As a property owner or manager, especially one that manages more than one property, it is important to take a holistic view of all of the buildings in a portfolio and their needs – immediate and those in the future. It is important to keep properties in the best condition possible, for the tenants in the buildings, so they are comfortable and secure, and for the property owner, to mitigate major service failures and the ensuing tenant inconvenience. Here are a few strategies that property owners can use to ensure the most important building services are kept in the best condition possible.
One way is to encourage property owners to adopt a proactive attitude with regard to the systems that service their properties like air conditioning, plumbing, electrical and sewer systems. These systems should be evaluated, by the property owner or someone with knowledge of these systems, to ensure that leaks, cracked pipes and wires are not visible. Taking a proactive stance is really one of the best actions a property owner can take to head off any late night system failures
If after inspection, any maintenance is indicated, it is important that, if possible, property owners look at scheduling planned replacement projects, outside of their typical peak leasing and peak HVAC seasons. This allows for better contractor rates, better labor rates, a healthier supply chain, as well as contractors that are happier. Helping keep a contractor off a roofing in 110 degree heat just makes sense.
When a property owner is accurately and adequately tracking assets, they are now able to execute projects on a sensible schedule and create a timeline for fixes and replacement. Owners are also able to form multi-year capital plans that can be designed around a budget calendar. The idea is to shift the property owner’s mindset from being reactive to being proactive – by using the approach called asset tagging.
Asset tagging is a straightforward process and makes a great deal of sense once it is underway. In asset tagging, the property owner records the unit number, the make, the model, the serial number of a given system. It is also important to capture a photo of the nameplate on the equipment, if available. Also record the age, the ton, the condition, the SEER rating, as well as the refrigerant type of the unit, if applicable. All of these metrics when collected are then sorted, allowing the property owner to have a holistic view of their property portfolio and better understand what kind of assets are located onsite.
Asset tagging helps create capital plans, because when a property owner knows how many assets, what kind of refrigerant, the age and general condition of all of their assets, there is a new ability to focus on need. Building by building, a property owner can look and see how many are in need of attention. By visualizing the data, the owner is able to provide condition analysis building by building, community by community, even rolling up to regional and enterprise levels, and providing real knowledge about what capital plans should look like for systems over a multi-year time period.
For an example, take an apartment complex with over 300 units. One way of prioritizing need is noting what units are EPA Energy Star, which are less than 10 SEER, and which are still using R22 refrigerant. They can be compartmentalized in this way in order to prioritize what will likely need replacing sooner than other units in the building. Having this data also empowers the property owner to send out ahead notifications to all the tenants and working on the project plan both with the contractor and with the building to make sure work was completed smoothly.

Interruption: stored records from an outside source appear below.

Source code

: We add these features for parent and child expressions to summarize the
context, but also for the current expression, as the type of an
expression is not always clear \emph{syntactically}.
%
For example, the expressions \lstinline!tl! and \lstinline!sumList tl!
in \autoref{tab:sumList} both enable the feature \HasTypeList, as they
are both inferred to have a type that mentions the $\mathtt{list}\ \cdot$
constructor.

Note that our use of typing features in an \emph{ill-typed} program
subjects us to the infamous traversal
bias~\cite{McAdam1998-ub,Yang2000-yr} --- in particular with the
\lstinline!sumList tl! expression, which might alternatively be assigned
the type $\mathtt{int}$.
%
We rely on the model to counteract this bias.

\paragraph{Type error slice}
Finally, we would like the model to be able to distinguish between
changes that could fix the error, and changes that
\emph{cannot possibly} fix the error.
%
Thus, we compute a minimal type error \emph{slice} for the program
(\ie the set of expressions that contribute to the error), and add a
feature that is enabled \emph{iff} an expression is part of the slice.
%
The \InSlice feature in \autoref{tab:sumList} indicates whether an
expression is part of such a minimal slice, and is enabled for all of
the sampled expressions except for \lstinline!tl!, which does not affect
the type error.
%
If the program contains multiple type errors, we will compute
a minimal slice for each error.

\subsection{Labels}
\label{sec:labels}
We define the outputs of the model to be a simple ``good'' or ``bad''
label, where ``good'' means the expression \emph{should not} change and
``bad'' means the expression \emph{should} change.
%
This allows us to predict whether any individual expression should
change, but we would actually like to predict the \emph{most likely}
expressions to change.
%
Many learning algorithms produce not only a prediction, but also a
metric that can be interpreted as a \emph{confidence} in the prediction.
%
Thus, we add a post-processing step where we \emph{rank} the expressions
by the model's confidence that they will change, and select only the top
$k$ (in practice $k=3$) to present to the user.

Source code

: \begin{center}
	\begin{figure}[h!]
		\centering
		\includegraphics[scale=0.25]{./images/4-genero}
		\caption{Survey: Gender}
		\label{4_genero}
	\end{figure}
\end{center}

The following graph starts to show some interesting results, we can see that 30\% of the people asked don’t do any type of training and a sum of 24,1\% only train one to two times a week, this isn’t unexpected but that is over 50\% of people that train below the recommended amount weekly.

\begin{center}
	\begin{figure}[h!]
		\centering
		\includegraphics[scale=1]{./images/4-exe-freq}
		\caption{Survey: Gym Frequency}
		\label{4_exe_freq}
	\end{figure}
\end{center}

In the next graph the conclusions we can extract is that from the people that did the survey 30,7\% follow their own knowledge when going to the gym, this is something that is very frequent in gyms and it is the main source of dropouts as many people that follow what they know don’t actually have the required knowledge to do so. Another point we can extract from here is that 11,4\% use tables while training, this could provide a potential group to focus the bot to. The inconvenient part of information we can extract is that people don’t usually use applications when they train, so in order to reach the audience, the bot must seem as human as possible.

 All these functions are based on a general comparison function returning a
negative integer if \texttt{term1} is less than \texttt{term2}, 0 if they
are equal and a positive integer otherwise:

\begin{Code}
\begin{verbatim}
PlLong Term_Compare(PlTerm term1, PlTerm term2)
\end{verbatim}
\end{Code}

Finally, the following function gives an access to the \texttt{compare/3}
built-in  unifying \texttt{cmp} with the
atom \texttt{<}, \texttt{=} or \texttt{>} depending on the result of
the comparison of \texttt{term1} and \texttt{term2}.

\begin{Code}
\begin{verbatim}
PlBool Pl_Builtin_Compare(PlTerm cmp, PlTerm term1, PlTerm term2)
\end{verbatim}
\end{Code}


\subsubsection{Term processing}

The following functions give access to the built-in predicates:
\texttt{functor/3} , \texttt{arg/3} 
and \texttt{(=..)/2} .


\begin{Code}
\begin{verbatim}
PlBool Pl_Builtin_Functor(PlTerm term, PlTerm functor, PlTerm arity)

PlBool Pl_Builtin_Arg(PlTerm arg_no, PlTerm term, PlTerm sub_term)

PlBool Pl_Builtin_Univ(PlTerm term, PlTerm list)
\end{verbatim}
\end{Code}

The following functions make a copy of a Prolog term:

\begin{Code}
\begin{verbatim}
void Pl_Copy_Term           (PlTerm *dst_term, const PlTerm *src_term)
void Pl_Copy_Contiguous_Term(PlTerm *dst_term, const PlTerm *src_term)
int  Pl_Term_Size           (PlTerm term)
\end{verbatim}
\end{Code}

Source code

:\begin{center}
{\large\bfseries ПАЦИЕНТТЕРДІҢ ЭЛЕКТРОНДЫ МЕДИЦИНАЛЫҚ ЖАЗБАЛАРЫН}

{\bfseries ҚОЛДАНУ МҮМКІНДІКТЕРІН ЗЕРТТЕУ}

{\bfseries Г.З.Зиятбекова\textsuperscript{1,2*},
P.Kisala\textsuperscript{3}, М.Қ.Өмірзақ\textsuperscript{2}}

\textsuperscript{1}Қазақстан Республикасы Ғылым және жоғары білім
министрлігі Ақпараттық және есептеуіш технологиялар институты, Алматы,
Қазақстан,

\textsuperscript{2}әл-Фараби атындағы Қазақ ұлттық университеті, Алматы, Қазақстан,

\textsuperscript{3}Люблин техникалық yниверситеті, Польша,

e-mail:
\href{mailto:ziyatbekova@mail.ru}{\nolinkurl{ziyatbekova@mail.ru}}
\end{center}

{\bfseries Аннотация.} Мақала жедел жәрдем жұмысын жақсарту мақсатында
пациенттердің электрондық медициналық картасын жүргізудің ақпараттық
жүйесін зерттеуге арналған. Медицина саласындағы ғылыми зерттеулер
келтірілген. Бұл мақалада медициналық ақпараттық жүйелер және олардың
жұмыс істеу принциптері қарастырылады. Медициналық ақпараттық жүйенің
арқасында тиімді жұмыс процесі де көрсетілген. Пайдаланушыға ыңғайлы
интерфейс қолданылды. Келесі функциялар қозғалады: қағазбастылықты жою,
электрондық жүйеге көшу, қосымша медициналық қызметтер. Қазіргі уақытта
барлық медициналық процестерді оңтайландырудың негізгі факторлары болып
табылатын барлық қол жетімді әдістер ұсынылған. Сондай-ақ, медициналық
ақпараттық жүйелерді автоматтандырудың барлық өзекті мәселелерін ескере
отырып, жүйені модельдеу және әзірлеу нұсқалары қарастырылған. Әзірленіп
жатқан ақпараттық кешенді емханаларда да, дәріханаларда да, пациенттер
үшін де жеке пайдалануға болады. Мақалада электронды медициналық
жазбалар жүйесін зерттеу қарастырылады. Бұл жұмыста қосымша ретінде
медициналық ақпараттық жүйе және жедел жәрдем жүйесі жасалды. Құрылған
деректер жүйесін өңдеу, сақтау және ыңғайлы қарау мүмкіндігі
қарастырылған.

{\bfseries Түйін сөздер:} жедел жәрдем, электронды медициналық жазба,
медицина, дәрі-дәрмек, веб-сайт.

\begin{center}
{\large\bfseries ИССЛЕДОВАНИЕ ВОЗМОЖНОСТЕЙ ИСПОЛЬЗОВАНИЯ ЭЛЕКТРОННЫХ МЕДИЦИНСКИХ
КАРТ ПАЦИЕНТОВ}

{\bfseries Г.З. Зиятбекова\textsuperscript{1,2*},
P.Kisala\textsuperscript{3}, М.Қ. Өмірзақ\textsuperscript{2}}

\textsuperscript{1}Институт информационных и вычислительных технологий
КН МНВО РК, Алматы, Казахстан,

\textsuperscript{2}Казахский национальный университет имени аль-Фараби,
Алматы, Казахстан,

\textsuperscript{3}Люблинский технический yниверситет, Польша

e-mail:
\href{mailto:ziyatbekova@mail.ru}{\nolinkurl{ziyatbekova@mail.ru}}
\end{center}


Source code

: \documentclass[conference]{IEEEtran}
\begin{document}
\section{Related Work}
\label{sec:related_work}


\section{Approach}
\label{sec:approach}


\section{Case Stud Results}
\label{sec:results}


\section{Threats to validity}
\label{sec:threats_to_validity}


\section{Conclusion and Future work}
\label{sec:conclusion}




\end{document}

With asset tagging, these type of replacement projects are designed around execution time and tenant-occupied spaces and can be planned out to not exceed project pricing, including upfront replacement project costs as well as any reactionary replacements that happen down the line after the project.
In the process of asset tagging, specific technologies can help make the process easier and provide more meaningful outcomes. There are software platforms, such as Motili that provide property owners with the ability to easily manage repair and replacement jobs. Motili handles repair and maintenance job needs from scheduling to ordering equipment to invoicing, making it the single point of contact for a scalable number of properties nationwide. Cutting-edge technologies like Motili allow property owners to make better decisions using the data they collect about their properties saving them money on repair and maintenance jobs by leveraging existing relationships with manufacturers and contractors.
Asset tagging garners results right away. Usually within a day or two after the completion of the project, depending on the size of the community. Property owners review the data and see what the findings are. Feeding this information into technology that can help property owners connect with a technician network can help in cost savings. The one-two punch of equipment and labor can be significant, but in working with technology that offers a connection to these contractors provide between 15 and 30% savings for reactionary replacement jobs. The scenario of “something breaks on the property, check in with your technology, that dispatches a tech, find out what’s wrong, in comes the equipment and the fix. On bigger projects, five, ten, a hundred systems at a time, the savings can be much greater, because of the ability to buy in quantity, and ability to manage the supply chain. Because of the reduction in project management resources, property owners are able to save significantly more than that 30% on the soft costs side of things, because the planned replacement projects are managed.
With this technology, equipment and parts are sourced from the factories and supply chain, providing the best possible pricing. All of the coordination of onsite materials, new equipment delivery, old equipment disposal, storage, cleanup, is provided by accessing the technology. Additionally, it provides ongoing contractor management, code of conduct training, and support. Weekly project status updates and routine updates are a phone call or email away. Finally, the online platform shows the asset data, the work order volume, allowing property owners to be able to truly gauge if the project was successful. Asset tagging, in concert with cutting edge technologies that link property owners with the resources they need and the data to see what service they will need in the future, has changed the way property management can be undertaken and the size of the budgets it requires.